▶ [What the task requires]
All of the data below should be returned exactly.

Start of Exercise material

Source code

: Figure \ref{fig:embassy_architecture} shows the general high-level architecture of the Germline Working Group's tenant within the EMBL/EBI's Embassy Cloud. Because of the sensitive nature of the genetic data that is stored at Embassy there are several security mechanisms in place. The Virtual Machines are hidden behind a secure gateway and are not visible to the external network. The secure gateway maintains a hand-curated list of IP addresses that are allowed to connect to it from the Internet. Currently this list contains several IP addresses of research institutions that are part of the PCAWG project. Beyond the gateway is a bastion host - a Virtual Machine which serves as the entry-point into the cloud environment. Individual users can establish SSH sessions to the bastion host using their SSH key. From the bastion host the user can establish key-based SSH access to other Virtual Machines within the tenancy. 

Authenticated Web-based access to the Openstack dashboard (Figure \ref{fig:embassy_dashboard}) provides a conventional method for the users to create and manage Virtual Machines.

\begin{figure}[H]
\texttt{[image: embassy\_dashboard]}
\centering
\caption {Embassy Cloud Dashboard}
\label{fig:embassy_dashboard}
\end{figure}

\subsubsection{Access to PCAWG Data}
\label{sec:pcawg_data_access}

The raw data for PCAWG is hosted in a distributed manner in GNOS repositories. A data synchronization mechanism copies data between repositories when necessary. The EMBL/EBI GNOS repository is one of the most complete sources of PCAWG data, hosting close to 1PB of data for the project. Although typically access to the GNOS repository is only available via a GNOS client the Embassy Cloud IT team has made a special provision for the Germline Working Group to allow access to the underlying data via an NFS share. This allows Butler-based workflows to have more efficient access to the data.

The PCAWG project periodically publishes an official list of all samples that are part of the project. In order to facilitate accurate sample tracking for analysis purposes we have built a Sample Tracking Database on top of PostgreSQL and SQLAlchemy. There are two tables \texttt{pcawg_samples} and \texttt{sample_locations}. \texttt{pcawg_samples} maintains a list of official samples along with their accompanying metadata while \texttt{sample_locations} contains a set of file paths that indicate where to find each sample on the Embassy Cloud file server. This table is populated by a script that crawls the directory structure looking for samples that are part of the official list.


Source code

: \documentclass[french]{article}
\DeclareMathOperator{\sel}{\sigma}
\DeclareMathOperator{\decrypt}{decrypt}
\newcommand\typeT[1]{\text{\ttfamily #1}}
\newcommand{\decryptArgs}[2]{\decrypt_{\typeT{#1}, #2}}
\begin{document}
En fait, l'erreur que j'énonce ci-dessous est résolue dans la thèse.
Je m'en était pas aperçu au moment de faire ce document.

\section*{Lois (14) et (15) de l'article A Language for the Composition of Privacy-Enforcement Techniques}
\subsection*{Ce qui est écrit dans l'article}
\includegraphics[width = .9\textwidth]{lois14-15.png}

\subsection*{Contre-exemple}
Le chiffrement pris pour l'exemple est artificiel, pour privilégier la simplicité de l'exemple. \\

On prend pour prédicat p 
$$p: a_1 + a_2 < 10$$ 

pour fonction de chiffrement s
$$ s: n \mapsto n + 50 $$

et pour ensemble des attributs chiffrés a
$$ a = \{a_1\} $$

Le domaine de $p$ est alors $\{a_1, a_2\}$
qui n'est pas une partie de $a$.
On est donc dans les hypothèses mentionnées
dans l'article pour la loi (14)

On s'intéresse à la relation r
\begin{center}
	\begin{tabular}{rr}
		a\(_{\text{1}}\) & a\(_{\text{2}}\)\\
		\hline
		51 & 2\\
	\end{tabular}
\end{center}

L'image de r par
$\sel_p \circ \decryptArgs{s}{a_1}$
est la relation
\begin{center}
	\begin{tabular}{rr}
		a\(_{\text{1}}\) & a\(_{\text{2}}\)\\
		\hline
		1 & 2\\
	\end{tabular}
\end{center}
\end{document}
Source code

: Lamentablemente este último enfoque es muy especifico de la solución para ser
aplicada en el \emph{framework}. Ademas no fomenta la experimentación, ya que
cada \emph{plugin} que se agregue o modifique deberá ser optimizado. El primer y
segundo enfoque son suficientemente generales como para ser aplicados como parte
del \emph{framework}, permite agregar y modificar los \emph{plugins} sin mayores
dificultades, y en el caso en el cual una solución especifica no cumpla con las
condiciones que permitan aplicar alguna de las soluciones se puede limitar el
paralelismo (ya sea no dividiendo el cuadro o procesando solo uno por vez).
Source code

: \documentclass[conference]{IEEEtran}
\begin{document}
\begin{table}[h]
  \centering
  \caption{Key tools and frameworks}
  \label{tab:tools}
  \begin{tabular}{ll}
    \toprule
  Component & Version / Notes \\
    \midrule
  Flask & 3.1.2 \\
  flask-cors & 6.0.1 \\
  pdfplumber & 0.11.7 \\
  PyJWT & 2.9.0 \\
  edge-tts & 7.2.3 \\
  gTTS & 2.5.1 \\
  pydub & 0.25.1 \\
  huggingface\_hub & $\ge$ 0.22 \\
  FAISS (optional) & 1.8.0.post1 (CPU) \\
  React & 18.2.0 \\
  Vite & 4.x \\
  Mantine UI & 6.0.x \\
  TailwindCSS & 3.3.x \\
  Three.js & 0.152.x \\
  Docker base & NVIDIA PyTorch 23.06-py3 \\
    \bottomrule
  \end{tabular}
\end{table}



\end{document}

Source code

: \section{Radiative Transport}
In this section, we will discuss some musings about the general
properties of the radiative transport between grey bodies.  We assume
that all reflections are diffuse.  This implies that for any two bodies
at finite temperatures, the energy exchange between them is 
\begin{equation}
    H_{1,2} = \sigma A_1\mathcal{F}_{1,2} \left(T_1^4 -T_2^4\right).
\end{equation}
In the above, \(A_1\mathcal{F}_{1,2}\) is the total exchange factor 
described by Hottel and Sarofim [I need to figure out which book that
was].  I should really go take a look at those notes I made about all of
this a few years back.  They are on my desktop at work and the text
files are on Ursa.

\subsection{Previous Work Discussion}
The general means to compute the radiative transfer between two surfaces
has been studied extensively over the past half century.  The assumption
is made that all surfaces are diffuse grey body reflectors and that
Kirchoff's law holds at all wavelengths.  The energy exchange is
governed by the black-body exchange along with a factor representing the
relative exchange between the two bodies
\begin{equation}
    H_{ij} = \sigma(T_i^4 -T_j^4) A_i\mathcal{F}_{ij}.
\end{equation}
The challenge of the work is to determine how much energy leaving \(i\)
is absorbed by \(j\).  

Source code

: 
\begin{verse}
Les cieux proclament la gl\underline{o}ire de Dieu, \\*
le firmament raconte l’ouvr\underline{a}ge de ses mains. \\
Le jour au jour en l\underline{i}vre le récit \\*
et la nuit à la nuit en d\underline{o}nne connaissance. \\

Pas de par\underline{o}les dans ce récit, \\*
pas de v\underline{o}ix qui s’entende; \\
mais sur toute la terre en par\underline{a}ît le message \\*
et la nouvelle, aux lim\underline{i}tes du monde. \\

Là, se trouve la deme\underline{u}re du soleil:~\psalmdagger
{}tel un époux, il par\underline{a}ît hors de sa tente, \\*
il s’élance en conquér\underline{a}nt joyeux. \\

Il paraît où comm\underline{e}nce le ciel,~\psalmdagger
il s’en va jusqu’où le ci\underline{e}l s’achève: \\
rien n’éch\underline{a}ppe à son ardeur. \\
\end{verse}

End of Exercise material

▶ [Solved problem]
Source code

: Figure \ref{fig:embassy_architecture} shows the general high-level architecture of the Germline Working Group's tenant within the EMBL/EBI's Embassy Cloud. Because of the sensitive nature of the genetic data that is stored at Embassy there are several security mechanisms in place. The Virtual Machines are hidden behind a secure gateway and are not visible to the external network. The secure gateway maintains a hand-curated list of IP addresses that are allowed to connect to it from the Internet. Currently this list contains several IP addresses of research institutions that are part of the PCAWG project. Beyond the gateway is a bastion host - a Virtual Machine which serves as the entry-point into the cloud environment. Individual users can establish SSH sessions to the bastion host using their SSH key. From the bastion host the user can establish key-based SSH access to other Virtual Machines within the tenancy. 

Authenticated Web-based access to the Openstack dashboard (Figure \ref{fig:embassy_dashboard}) provides a conventional method for the users to create and manage Virtual Machines.

\begin{figure}[H]
\texttt{[image: embassy\_dashboard]}
\centering
\caption {Embassy Cloud Dashboard}
\label{fig:embassy_dashboard}
\end{figure}

\subsubsection{Access to PCAWG Data}
\label{sec:pcawg_data_access}

The raw data for PCAWG is hosted in a distributed manner in GNOS repositories. A data synchronization mechanism copies data between repositories when necessary. The EMBL/EBI GNOS repository is one of the most complete sources of PCAWG data, hosting close to 1PB of data for the project. Although typically access to the GNOS repository is only available via a GNOS client the Embassy Cloud IT team has made a special provision for the Germline Working Group to allow access to the underlying data via an NFS share. This allows Butler-based workflows to have more efficient access to the data.

The PCAWG project periodically publishes an official list of all samples that are part of the project. In order to facilitate accurate sample tracking for analysis purposes we have built a Sample Tracking Database on top of PostgreSQL and SQLAlchemy. There are two tables \texttt{pcawg_samples} and \texttt{sample_locations}. \texttt{pcawg_samples} maintains a list of official samples along with their accompanying metadata while \texttt{sample_locations} contains a set of file paths that indicate where to find each sample on the Embassy Cloud file server. This table is populated by a script that crawls the directory structure looking for samples that are part of the official list.


Source code

: \documentclass[french]{article}
\DeclareMathOperator{\sel}{\sigma}
\DeclareMathOperator{\decrypt}{decrypt}
\newcommand\typeT[1]{\text{\ttfamily #1}}
\newcommand{\decryptArgs}[2]{\decrypt_{\typeT{#1}, #2}}
\begin{document}
En fait, l'erreur que j'énonce ci-dessous est résolue dans la thèse.
Je m'en était pas aperçu au moment de faire ce document.

\section*{Lois (14) et (15) de l'article A Language for the Composition of Privacy-Enforcement Techniques}
\subsection*{Ce qui est écrit dans l'article}
\includegraphics[width = .9\textwidth]{lois14-15.png}

\subsection*{Contre-exemple}
Le chiffrement pris pour l'exemple est artificiel, pour privilégier la simplicité de l'exemple. \\

On prend pour prédicat p 
$$p: a_1 + a_2 < 10$$ 

pour fonction de chiffrement s
$$ s: n \mapsto n + 50 $$

et pour ensemble des attributs chiffrés a
$$ a = \{a_1\} $$

Le domaine de $p$ est alors $\{a_1, a_2\}$
qui n'est pas une partie de $a$.
On est donc dans les hypothèses mentionnées
dans l'article pour la loi (14)

On s'intéresse à la relation r
\begin{center}
	\begin{tabular}{rr}
		a\(_{\text{1}}\) & a\(_{\text{2}}\)\\
		\hline
		51 & 2\\
	\end{tabular}
\end{center}

L'image de r par
$\sel_p \circ \decryptArgs{s}{a_1}$
est la relation
\begin{center}
	\begin{tabular}{rr}
		a\(_{\text{1}}\) & a\(_{\text{2}}\)\\
		\hline
		1 & 2\\
	\end{tabular}
\end{center}
\end{document}
Source code

: Lamentablemente este último enfoque es muy especifico de la solución para ser
aplicada en el \emph{framework}. Ademas no fomenta la experimentación, ya que
cada \emph{plugin} que se agregue o modifique deberá ser optimizado. El primer y
segundo enfoque son suficientemente generales como para ser aplicados como parte
del \emph{framework}, permite agregar y modificar los \emph{plugins} sin mayores
dificultades, y en el caso en el cual una solución especifica no cumpla con las
condiciones que permitan aplicar alguna de las soluciones se puede limitar el
paralelismo (ya sea no dividiendo el cuadro o procesando solo uno por vez).
Source code

: \documentclass[conference]{IEEEtran}
\begin{document}
\begin{table}[h]
  \centering
  \caption{Key tools and frameworks}
  \label{tab:tools}
  \begin{tabular}{ll}
    \toprule
  Component & Version / Notes \\
    \midrule
  Flask & 3.1.2 \\
  flask-cors & 6.0.1 \\
  pdfplumber & 0.11.7 \\
  PyJWT & 2.9.0 \\
  edge-tts & 7.2.3 \\
  gTTS & 2.5.1 \\
  pydub & 0.25.1 \\
  huggingface\_hub & $\ge$ 0.22 \\
  FAISS (optional) & 1.8.0.post1 (CPU) \\
  React & 18.2.0 \\
  Vite & 4.x \\
  Mantine UI & 6.0.x \\
  TailwindCSS & 3.3.x \\
  Three.js & 0.152.x \\
  Docker base & NVIDIA PyTorch 23.06-py3 \\
    \bottomrule
  \end{tabular}
\end{table}



\end{document}

Source code

: \section{Radiative Transport}
In this section, we will discuss some musings about the general
properties of the radiative transport between grey bodies.  We assume
that all reflections are diffuse.  This implies that for any two bodies
at finite temperatures, the energy exchange between them is 
\begin{equation}
    H_{1,2} = \sigma A_1\mathcal{F}_{1,2} \left(T_1^4 -T_2^4\right).
\end{equation}
In the above, \(A_1\mathcal{F}_{1,2}\) is the total exchange factor 
described by Hottel and Sarofim [I need to figure out which book that
was].  I should really go take a look at those notes I made about all of
this a few years back.  They are on my desktop at work and the text
files are on Ursa.

\subsection{Previous Work Discussion}
The general means to compute the radiative transfer between two surfaces
has been studied extensively over the past half century.  The assumption
is made that all surfaces are diffuse grey body reflectors and that
Kirchoff's law holds at all wavelengths.  The energy exchange is
governed by the black-body exchange along with a factor representing the
relative exchange between the two bodies
\begin{equation}
    H_{ij} = \sigma(T_i^4 -T_j^4) A_i\mathcal{F}_{ij}.
\end{equation}
The challenge of the work is to determine how much energy leaving \(i\)
is absorbed by \(j\).  

Source code

: 
\begin{verse}
Les cieux proclament la gl\underline{o}ire de Dieu, \\*
le firmament raconte l’ouvr\underline{a}ge de ses mains. \\
Le jour au jour en l\underline{i}vre le récit \\*
et la nuit à la nuit en d\underline{o}nne connaissance. \\

Pas de par\underline{o}les dans ce récit, \\*
pas de v\underline{o}ix qui s’entende; \\
mais sur toute la terre en par\underline{a}ît le message \\*
et la nouvelle, aux lim\underline{i}tes du monde. \\

Là, se trouve la deme\underline{u}re du soleil:~\psalmdagger
{}tel un époux, il par\underline{a}ît hors de sa tente, \\*
il s’élance en conquér\underline{a}nt joyeux. \\

Il paraît où comm\underline{e}nce le ciel,~\psalmdagger
il s’en va jusqu’où le ci\underline{e}l s’achève: \\
rien n’éch\underline{a}ppe à son ardeur. \\
\end{verse}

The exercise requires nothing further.